[DATA]

····················

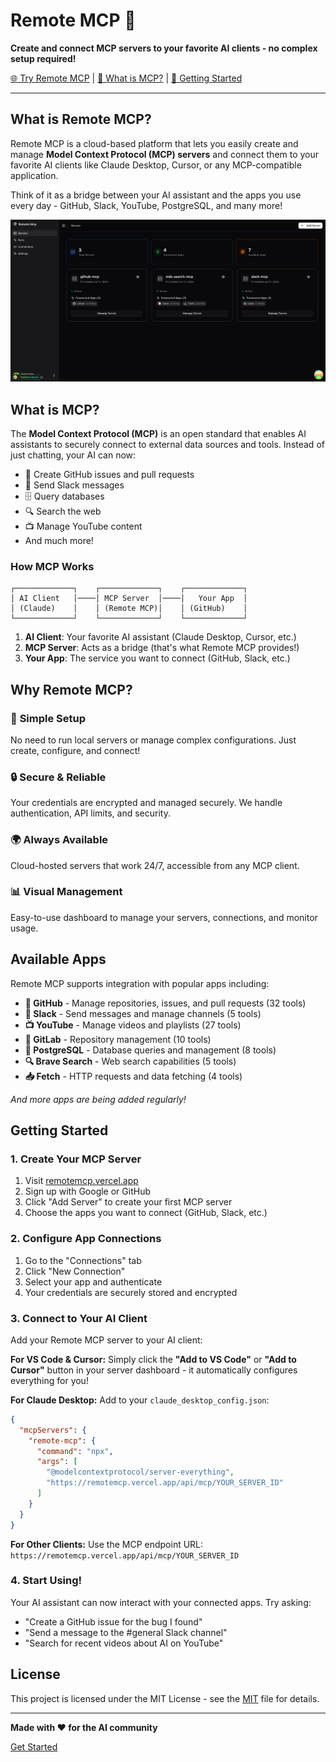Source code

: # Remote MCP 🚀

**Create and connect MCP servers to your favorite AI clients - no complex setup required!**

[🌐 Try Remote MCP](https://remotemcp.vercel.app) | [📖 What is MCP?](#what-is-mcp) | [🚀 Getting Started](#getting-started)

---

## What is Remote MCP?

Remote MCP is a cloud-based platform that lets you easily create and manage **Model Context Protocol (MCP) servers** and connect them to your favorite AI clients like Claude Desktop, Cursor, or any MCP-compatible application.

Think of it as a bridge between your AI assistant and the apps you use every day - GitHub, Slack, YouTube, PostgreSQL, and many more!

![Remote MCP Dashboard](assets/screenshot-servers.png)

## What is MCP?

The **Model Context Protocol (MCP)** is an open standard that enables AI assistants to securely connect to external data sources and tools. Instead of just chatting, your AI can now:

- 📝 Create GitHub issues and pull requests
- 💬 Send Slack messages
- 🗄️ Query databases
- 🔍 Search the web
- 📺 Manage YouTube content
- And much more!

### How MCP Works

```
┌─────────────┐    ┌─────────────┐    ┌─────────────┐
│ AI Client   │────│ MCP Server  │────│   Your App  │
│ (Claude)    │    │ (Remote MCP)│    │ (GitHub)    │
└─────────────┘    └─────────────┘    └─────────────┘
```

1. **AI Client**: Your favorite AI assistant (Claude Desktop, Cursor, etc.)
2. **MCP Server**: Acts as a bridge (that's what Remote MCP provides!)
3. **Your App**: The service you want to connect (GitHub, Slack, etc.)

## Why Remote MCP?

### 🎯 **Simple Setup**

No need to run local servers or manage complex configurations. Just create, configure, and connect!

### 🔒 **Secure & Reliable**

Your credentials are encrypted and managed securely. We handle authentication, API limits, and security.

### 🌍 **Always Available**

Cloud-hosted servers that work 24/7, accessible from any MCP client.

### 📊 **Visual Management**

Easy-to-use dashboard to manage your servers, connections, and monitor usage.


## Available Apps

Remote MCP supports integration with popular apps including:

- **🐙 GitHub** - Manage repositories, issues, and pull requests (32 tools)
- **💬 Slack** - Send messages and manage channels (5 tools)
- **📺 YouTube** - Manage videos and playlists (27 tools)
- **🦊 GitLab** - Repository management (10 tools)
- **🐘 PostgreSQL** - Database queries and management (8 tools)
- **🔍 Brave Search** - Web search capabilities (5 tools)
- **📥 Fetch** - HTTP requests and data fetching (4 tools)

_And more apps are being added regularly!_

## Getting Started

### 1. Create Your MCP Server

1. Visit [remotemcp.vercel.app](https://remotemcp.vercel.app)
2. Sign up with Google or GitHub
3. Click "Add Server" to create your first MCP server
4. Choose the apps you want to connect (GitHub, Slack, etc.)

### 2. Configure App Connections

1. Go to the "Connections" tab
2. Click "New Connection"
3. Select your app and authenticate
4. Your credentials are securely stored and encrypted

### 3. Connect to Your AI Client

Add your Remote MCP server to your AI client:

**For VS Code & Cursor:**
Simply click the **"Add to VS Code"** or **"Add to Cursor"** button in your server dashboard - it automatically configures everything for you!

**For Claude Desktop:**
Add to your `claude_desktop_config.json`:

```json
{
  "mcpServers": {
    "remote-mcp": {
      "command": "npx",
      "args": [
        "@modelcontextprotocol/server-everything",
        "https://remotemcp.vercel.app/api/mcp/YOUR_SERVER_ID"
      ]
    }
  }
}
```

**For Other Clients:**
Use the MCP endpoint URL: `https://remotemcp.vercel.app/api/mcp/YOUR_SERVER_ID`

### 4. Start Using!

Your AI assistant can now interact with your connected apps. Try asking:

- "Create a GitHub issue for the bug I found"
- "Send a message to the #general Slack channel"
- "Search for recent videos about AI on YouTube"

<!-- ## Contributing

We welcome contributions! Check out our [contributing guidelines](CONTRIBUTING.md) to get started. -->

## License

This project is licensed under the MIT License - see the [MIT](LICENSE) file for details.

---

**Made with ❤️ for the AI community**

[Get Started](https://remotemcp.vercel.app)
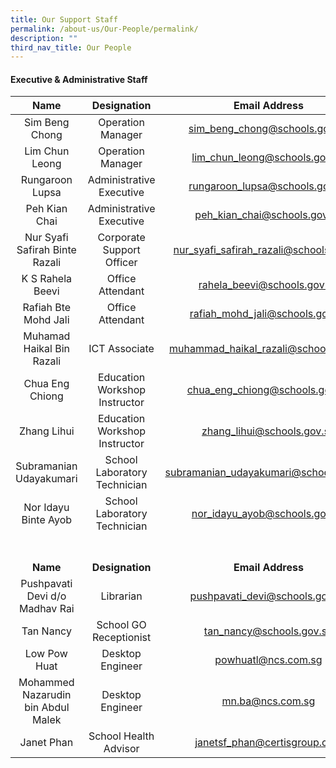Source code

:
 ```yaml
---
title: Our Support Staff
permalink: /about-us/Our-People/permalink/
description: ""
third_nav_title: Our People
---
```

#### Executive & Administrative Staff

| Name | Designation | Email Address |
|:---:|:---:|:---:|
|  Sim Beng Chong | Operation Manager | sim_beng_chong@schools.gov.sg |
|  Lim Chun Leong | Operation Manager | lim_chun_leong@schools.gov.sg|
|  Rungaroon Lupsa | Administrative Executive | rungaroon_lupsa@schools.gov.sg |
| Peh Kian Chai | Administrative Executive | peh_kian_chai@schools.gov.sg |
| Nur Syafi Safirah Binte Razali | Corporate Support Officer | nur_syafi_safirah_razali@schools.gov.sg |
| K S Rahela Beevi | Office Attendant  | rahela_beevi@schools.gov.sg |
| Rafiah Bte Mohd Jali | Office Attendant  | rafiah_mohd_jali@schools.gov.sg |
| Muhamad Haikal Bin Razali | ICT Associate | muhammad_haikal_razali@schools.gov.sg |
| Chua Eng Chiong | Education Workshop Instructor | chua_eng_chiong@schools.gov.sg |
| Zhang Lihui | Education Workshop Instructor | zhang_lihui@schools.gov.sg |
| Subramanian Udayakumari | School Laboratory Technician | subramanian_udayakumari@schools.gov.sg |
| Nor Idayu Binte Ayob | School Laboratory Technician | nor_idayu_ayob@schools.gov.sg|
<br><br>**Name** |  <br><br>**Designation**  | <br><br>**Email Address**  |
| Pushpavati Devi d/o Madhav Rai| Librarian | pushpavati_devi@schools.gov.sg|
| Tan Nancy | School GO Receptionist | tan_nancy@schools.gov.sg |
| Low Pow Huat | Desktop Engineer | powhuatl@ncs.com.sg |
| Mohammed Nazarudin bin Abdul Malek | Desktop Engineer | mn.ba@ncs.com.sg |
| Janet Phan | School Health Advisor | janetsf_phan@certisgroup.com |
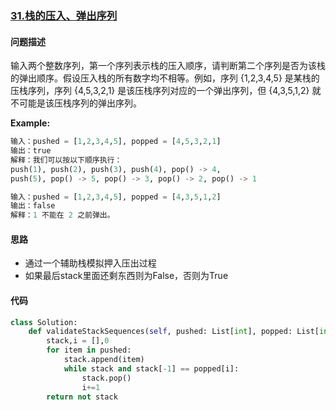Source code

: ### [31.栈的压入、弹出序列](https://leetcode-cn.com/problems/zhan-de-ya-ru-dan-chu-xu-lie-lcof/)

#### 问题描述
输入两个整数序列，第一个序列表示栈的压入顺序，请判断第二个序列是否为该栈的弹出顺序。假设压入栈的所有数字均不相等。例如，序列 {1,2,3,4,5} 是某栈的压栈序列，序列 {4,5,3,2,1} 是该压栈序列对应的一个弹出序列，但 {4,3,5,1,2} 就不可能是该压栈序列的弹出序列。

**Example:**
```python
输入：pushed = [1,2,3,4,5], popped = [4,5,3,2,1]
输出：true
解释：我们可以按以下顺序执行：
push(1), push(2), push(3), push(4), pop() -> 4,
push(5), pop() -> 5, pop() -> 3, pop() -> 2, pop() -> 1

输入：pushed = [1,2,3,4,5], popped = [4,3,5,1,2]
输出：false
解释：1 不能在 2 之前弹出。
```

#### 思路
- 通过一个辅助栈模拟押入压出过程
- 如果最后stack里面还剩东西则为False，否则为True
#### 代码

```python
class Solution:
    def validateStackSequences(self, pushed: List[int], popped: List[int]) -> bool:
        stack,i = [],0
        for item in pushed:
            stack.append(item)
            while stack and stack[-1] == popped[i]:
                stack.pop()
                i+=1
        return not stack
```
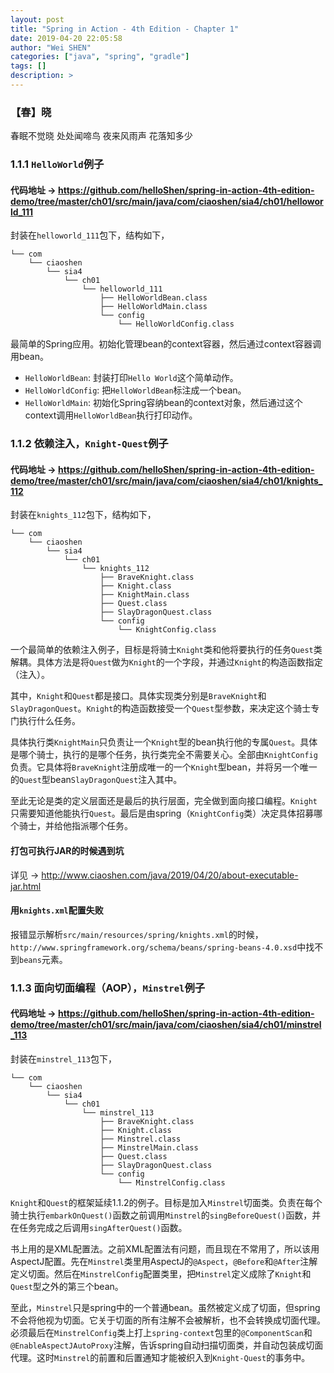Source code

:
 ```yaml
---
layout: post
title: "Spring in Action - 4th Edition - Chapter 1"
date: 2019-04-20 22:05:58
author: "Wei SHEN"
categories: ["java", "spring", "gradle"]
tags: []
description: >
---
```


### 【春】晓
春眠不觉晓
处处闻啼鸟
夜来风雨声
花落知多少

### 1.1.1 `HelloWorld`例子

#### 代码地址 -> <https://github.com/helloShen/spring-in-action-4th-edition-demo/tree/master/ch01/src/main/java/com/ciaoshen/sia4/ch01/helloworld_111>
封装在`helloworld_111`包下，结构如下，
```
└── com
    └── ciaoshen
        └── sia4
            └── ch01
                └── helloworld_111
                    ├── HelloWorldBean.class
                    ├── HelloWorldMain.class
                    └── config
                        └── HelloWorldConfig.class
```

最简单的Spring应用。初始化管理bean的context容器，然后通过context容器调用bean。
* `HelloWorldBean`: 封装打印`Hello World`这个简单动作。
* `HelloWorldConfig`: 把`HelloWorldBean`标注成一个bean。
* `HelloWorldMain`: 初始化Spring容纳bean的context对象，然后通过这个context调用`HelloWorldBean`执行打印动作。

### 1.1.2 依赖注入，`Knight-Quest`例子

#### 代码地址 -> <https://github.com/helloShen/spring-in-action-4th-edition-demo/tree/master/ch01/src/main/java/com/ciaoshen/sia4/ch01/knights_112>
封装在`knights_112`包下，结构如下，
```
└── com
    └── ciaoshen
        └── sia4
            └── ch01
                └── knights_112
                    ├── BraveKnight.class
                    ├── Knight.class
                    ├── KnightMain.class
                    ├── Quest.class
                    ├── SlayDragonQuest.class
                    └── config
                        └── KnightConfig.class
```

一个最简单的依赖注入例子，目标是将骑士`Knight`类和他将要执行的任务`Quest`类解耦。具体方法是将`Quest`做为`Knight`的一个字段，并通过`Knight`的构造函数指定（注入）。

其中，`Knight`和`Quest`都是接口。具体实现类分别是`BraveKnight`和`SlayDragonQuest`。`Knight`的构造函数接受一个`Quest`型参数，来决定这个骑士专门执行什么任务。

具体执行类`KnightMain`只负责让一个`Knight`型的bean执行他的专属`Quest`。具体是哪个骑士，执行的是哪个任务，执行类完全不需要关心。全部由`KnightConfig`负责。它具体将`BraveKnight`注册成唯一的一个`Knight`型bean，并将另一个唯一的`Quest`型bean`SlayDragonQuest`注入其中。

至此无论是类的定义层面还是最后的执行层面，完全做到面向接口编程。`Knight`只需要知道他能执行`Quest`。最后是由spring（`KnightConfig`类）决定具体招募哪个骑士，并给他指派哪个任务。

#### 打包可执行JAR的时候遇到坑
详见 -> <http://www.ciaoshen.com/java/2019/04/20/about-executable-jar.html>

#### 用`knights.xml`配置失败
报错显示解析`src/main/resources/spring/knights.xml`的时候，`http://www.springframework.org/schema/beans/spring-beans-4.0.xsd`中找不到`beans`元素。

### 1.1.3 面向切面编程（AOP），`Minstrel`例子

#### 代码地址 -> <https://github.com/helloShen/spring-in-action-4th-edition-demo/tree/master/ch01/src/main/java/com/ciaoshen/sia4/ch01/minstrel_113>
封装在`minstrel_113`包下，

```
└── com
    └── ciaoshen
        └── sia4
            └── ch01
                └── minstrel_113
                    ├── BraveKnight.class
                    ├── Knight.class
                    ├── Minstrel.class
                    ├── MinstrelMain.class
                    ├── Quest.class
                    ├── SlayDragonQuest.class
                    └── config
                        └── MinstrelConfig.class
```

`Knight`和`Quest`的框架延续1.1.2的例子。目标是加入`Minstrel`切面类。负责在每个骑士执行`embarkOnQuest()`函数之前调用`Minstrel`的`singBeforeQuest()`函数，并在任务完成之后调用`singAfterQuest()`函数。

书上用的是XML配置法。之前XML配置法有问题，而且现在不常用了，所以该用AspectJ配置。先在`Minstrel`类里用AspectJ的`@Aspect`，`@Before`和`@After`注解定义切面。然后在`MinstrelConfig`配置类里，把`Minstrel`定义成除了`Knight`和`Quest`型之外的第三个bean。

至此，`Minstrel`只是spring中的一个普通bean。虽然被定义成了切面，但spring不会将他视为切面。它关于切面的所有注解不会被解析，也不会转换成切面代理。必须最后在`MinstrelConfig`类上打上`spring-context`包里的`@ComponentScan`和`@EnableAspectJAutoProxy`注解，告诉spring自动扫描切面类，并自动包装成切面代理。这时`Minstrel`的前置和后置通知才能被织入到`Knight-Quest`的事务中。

····················

[ABOUT THIS TASK] Search the listing above for the string "Getting" and copy each line that has it.

[WRITTEN RESPONSE]
[🌐 Try Remote MCP](https://remotemcp.vercel.app) | [📖 What is MCP?](#what-is-mcp) | [🚀 Getting Started](#getting-started)
## Getting Started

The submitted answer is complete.